BEGIN GIVEN DATA

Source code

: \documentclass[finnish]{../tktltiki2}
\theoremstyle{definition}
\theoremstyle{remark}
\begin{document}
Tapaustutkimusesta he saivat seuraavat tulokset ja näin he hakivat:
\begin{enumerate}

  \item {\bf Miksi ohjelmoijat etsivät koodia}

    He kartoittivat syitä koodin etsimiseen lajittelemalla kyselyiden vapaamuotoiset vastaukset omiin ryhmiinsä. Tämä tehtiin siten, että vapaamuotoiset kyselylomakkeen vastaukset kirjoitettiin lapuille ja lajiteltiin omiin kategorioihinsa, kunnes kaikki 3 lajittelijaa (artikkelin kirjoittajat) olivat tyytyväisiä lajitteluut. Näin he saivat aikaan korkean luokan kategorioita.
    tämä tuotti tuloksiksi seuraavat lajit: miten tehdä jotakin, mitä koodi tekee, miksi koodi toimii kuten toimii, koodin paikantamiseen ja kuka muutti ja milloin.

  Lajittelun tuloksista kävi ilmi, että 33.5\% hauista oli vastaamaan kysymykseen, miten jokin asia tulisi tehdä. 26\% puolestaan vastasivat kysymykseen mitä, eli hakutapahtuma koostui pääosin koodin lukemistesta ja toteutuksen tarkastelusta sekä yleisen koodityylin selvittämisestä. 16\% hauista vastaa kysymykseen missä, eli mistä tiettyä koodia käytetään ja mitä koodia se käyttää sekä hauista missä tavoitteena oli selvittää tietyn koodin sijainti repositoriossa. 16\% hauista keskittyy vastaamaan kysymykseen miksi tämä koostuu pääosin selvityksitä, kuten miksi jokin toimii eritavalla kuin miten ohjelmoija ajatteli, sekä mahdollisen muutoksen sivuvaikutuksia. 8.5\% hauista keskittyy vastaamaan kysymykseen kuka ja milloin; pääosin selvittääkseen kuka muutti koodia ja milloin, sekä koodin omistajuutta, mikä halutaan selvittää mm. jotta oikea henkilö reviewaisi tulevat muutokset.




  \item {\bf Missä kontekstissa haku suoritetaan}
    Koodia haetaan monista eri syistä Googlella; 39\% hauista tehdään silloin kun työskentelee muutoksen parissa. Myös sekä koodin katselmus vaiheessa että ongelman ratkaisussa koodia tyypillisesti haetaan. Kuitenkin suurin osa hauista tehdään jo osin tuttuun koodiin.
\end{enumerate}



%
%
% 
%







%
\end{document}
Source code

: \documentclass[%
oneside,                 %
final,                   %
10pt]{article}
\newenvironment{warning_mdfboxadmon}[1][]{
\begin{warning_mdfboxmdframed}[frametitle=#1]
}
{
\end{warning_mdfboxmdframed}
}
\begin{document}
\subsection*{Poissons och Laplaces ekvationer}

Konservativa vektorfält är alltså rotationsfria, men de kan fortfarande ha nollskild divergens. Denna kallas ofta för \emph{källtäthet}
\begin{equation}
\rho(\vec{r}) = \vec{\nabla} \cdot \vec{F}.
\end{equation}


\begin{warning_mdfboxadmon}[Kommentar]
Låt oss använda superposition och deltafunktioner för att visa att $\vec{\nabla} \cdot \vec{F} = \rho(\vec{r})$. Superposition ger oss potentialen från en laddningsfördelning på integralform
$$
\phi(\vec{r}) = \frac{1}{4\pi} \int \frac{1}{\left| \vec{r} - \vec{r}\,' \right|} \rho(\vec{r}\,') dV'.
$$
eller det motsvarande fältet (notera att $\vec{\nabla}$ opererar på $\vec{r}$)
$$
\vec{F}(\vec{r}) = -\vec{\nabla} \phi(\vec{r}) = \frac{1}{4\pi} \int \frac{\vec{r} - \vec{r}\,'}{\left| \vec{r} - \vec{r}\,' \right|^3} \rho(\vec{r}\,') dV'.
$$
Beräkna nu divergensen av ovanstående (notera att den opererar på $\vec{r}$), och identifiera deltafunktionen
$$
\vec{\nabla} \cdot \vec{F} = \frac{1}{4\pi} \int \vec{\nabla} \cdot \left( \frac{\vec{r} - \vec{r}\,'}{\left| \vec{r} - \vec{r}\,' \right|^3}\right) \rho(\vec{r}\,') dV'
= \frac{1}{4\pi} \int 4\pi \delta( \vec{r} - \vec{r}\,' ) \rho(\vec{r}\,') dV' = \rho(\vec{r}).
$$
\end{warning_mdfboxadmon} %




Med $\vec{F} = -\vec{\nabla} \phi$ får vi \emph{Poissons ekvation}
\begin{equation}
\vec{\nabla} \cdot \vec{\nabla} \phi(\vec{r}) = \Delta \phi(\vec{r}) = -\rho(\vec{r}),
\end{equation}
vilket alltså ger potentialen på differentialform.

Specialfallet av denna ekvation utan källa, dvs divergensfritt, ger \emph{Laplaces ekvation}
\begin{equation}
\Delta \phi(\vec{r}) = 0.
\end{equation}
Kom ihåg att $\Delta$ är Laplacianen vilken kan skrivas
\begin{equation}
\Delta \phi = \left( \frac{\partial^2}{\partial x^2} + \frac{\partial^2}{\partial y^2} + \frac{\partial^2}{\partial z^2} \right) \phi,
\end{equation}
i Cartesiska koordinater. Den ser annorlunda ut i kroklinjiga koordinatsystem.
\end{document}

END GIVEN DATA

*HOW TO COMPLETE THIS TASK*: The full set of entries above has to be restated exactly.

*OUTPUT*:
Source code

: \documentclass[finnish]{../tktltiki2}
\theoremstyle{definition}
\theoremstyle{remark}
\begin{document}
Tapaustutkimusesta he saivat seuraavat tulokset ja näin he hakivat:
\begin{enumerate}

  \item {\bf Miksi ohjelmoijat etsivät koodia}

    He kartoittivat syitä koodin etsimiseen lajittelemalla kyselyiden vapaamuotoiset vastaukset omiin ryhmiinsä. Tämä tehtiin siten, että vapaamuotoiset kyselylomakkeen vastaukset kirjoitettiin lapuille ja lajiteltiin omiin kategorioihinsa, kunnes kaikki 3 lajittelijaa (artikkelin kirjoittajat) olivat tyytyväisiä lajitteluut. Näin he saivat aikaan korkean luokan kategorioita.
    tämä tuotti tuloksiksi seuraavat lajit: miten tehdä jotakin, mitä koodi tekee, miksi koodi toimii kuten toimii, koodin paikantamiseen ja kuka muutti ja milloin.

  Lajittelun tuloksista kävi ilmi, että 33.5\% hauista oli vastaamaan kysymykseen, miten jokin asia tulisi tehdä. 26\% puolestaan vastasivat kysymykseen mitä, eli hakutapahtuma koostui pääosin koodin lukemistesta ja toteutuksen tarkastelusta sekä yleisen koodityylin selvittämisestä. 16\% hauista vastaa kysymykseen missä, eli mistä tiettyä koodia käytetään ja mitä koodia se käyttää sekä hauista missä tavoitteena oli selvittää tietyn koodin sijainti repositoriossa. 16\% hauista keskittyy vastaamaan kysymykseen miksi tämä koostuu pääosin selvityksitä, kuten miksi jokin toimii eritavalla kuin miten ohjelmoija ajatteli, sekä mahdollisen muutoksen sivuvaikutuksia. 8.5\% hauista keskittyy vastaamaan kysymykseen kuka ja milloin; pääosin selvittääkseen kuka muutti koodia ja milloin, sekä koodin omistajuutta, mikä halutaan selvittää mm. jotta oikea henkilö reviewaisi tulevat muutokset.




  \item {\bf Missä kontekstissa haku suoritetaan}
    Koodia haetaan monista eri syistä Googlella; 39\% hauista tehdään silloin kun työskentelee muutoksen parissa. Myös sekä koodin katselmus vaiheessa että ongelman ratkaisussa koodia tyypillisesti haetaan. Kuitenkin suurin osa hauista tehdään jo osin tuttuun koodiin.
\end{enumerate}



%
%
% 
%







%
\end{document}
Source code

: \documentclass[%
oneside,                 %
final,                   %
10pt]{article}
\newenvironment{warning_mdfboxadmon}[1][]{
\begin{warning_mdfboxmdframed}[frametitle=#1]
}
{
\end{warning_mdfboxmdframed}
}
\begin{document}
\subsection*{Poissons och Laplaces ekvationer}

Konservativa vektorfält är alltså rotationsfria, men de kan fortfarande ha nollskild divergens. Denna kallas ofta för \emph{källtäthet}
\begin{equation}
\rho(\vec{r}) = \vec{\nabla} \cdot \vec{F}.
\end{equation}


\begin{warning_mdfboxadmon}[Kommentar]
Låt oss använda superposition och deltafunktioner för att visa att $\vec{\nabla} \cdot \vec{F} = \rho(\vec{r})$. Superposition ger oss potentialen från en laddningsfördelning på integralform
$$
\phi(\vec{r}) = \frac{1}{4\pi} \int \frac{1}{\left| \vec{r} - \vec{r}\,' \right|} \rho(\vec{r}\,') dV'.
$$
eller det motsvarande fältet (notera att $\vec{\nabla}$ opererar på $\vec{r}$)
$$
\vec{F}(\vec{r}) = -\vec{\nabla} \phi(\vec{r}) = \frac{1}{4\pi} \int \frac{\vec{r} - \vec{r}\,'}{\left| \vec{r} - \vec{r}\,' \right|^3} \rho(\vec{r}\,') dV'.
$$
Beräkna nu divergensen av ovanstående (notera att den opererar på $\vec{r}$), och identifiera deltafunktionen
$$
\vec{\nabla} \cdot \vec{F} = \frac{1}{4\pi} \int \vec{\nabla} \cdot \left( \frac{\vec{r} - \vec{r}\,'}{\left| \vec{r} - \vec{r}\,' \right|^3}\right) \rho(\vec{r}\,') dV'
= \frac{1}{4\pi} \int 4\pi \delta( \vec{r} - \vec{r}\,' ) \rho(\vec{r}\,') dV' = \rho(\vec{r}).
$$
\end{warning_mdfboxadmon} %




Med $\vec{F} = -\vec{\nabla} \phi$ får vi \emph{Poissons ekvation}
\begin{equation}
\vec{\nabla} \cdot \vec{\nabla} \phi(\vec{r}) = \Delta \phi(\vec{r}) = -\rho(\vec{r}),
\end{equation}
vilket alltså ger potentialen på differentialform.

Specialfallet av denna ekvation utan källa, dvs divergensfritt, ger \emph{Laplaces ekvation}
\begin{equation}
\Delta \phi(\vec{r}) = 0.
\end{equation}
Kom ihåg att $\Delta$ är Laplacianen vilken kan skrivas
\begin{equation}
\Delta \phi = \left( \frac{\partial^2}{\partial x^2} + \frac{\partial^2}{\partial y^2} + \frac{\partial^2}{\partial z^2} \right) \phi,
\end{equation}
i Cartesiska koordinater. Den ser annorlunda ut i kroklinjiga koordinatsystem.
\end{document}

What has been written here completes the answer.